Best wishes and greetings to the Chinese people have been flowing in around the advent of the Spring Festival on Saturday, along with calls for closer cooperation with the Asian country.
In a video message on Wednesday, UN Secretary-General Antonio Guterres sent his Chinese Lunar New Year greetings, opening with “Chun Jie Kuai Le,” or Happy Spring Festival in Chinese.
He stressed that 2020 marks the 75th anniversary of the founding of the United Nations and the beginning of a decade of action for the Sustainable Development Goals.
“At this time of turmoil and divisions, we must work together to find solutions to global challenges and to build a better future for all,” Guterres said, while thanking China and the Chinese people for their support to the UN and multilateralism.
In a statement on Friday, U.S. President Donald Trump said he and First Lady Melania were “sending our warmest greetings to people in the United States and throughout the world celebrating the Lunar New Year.”
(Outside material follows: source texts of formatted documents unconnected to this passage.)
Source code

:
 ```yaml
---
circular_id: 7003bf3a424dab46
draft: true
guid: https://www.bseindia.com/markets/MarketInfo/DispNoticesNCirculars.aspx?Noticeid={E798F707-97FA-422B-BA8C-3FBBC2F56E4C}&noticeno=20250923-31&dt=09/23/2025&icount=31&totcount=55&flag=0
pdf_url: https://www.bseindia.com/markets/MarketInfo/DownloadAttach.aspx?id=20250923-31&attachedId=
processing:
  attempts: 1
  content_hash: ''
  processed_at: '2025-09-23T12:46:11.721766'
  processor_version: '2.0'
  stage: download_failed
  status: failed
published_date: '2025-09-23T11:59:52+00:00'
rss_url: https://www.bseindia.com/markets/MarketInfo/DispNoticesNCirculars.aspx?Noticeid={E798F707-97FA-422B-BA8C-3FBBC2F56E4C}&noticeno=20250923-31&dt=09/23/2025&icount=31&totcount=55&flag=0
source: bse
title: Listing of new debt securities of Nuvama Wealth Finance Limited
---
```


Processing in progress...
“On this occasion, we join millions around the globe in welcoming the Year of the Rat and embracing a new year filled with opportunities to make a positive impact in the lives of others,” he added.
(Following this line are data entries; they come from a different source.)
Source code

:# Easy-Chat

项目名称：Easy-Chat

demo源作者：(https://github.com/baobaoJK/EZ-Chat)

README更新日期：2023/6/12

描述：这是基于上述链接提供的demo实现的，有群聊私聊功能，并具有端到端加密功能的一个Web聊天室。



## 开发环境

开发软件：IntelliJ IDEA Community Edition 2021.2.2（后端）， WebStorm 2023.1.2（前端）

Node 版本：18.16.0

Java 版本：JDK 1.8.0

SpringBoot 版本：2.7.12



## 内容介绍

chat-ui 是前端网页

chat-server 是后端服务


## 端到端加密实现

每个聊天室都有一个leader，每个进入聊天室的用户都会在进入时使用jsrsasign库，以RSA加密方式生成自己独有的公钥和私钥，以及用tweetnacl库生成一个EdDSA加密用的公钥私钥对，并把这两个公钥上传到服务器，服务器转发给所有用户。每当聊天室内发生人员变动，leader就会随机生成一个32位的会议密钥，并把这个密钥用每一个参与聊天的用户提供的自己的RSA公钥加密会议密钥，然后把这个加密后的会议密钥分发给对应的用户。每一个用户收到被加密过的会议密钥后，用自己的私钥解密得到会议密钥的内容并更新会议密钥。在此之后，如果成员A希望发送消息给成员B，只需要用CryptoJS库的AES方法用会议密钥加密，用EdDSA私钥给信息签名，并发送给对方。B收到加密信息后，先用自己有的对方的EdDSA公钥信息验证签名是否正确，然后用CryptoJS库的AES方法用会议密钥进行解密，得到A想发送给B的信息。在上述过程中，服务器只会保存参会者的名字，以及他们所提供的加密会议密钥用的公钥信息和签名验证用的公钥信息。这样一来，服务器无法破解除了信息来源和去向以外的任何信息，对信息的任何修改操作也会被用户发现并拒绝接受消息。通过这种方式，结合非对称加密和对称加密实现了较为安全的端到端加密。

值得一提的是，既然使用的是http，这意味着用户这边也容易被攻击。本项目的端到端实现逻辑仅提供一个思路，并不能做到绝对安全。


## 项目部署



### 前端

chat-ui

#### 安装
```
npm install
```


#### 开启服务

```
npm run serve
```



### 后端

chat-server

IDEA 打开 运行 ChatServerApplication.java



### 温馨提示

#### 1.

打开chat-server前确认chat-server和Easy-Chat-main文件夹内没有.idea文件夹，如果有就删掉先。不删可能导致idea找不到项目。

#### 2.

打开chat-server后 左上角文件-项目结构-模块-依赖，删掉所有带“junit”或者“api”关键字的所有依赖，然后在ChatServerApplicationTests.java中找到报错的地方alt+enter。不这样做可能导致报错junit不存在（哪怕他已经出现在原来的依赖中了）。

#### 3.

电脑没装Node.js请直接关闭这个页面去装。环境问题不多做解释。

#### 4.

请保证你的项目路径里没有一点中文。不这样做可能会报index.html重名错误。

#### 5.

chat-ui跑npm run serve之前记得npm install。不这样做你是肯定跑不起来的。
In separate phone calls with Chinese President Xi Jinping on Wednesday, French President Emmanuel Macron and German Chancellor Angela Merkel both extended their greetings, wishing the Chinese people good luck and happiness.
In Cambodia, Prime Minister Samdech Techo Hun Sen and other government officials have extended best wishes to the Chinese people and Cambodians of Chinese descent on different occasions.
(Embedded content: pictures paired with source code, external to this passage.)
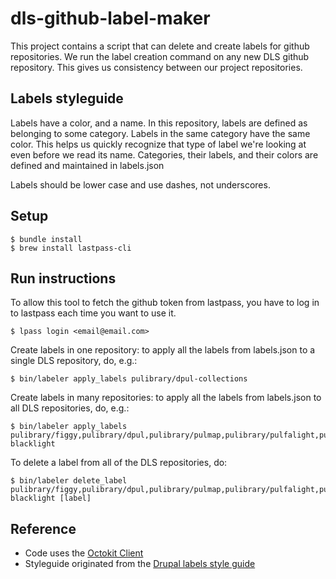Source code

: # dls-github-label-maker

This project contains a script that can delete and create labels for github
repositories. We run the label creation command on any new DLS github
repository. This gives us consistency between our project repositories.

## Labels styleguide

Labels have a color, and a name. In this repository, labels are defined as
belonging to some category. Labels in the same category have the same color.
This helps us quickly recognize that type of label we're looking at even before
we read its name. Categories, their labels, and their colors are defined and
maintained in labels.json

Labels should be lower case and use dashes, not underscores.

## Setup

```
$ bundle install
$ brew install lastpass-cli
```

## Run instructions

To allow this tool to fetch the github token from lastpass, you have to log in
to lastpass each time you want to use it.

```
$ lpass login <email@email.com>
```

Create labels in one repository: to apply all the labels from labels.json to a single DLS repository, do, e.g.:

```
$ bin/labeler apply_labels pulibrary/dpul-collections
```

Create labels in many repositories: to apply all the labels from labels.json to all DLS repositories, do, e.g.:

```
$ bin/labeler apply_labels pulibrary/figgy,pulibrary/dpul,pulibrary/pulmap,pulibrary/pulfalight,pulibrary/lae-blacklight
```

To delete a label from all of the DLS repositories, do:

```
$ bin/labeler delete_label pulibrary/figgy,pulibrary/dpul,pulibrary/pulmap,pulibrary/pulfalight,pulibrary/lae-blacklight [label]
```

## Reference
* Code uses the [Octokit Client](https://octokit.github.io/octokit.rb/Octokit/Client/Labels.html)
* Styleguide originated from the [Drupal labels style guide](https://github.com/pulibrary/pul_library_drupal/wiki/Issues-Label-Style-Guide)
In a New Year message, Hun Sen wished the Chinese expatriates and Chinese-Cambodians good luck, happiness and brisk business.
“In the capacity of the prime minister of the Kingdom of Cambodia, I would like to join the celebrations with all brothers and sisters who have always lived and shared happy and difficult times with us since ancient times,” he said in the message to the Association of Khmer-Chinese in the southeastern Asian country.
In Copenhagen, Danish Prime Minister Mette Frederiksen conveyed Chinese Lunar New Year greetings in a signed letter to Xinhua.
As 2020 marks the 70th anniversary of bilateral diplomatic ties, she said, “In 2020 we will launch a new ambitious Joint Work Program for the coming years under our Comprehensive Strategic Partnership.”
“I look forward to strengthening our trade relations, people-to-people ties, and cooperation on creating a more green and sustainable world,” said the Danish prime minister.
In Zambia, the governing Patriotic Front of Zambia said in a message on Friday that “on this occasion of the Chinese New Year, we are grateful to the Chinese people for the support they have rendered to us in various areas and we wish them well and a prosperous New Year.”
Around the world, Spring Festival celebrations, such as traditional Chinese lion dances, festive Chinese foods and lantern shows, have also become an opportunity to boost local cultural diversity, tourism and business.
For example, the 13th edition of Dublin Chinese New Year Festival opened on Thursday night in the Irish capital “to embrace key values shared by our two nations and to celebrate our differences through cultural exchange.”
In Bangkok, a renowned Chinese disabled people’s performing art troupe staged an inspiring, special dance show for more than 200 Thai disabled children.
At the Kalemegdan fortress in Belgrade, a Festival of Lights will last through Feb. 16 with flowers, flamingos, lanterns and light sculptures among others.
Serbian Energy Minister Aleksandar Antic, who is also Serbia’s coordinator for cooperation between China and Central and Eastern European countries, wished the Chinese people prosperity, success and family happiness.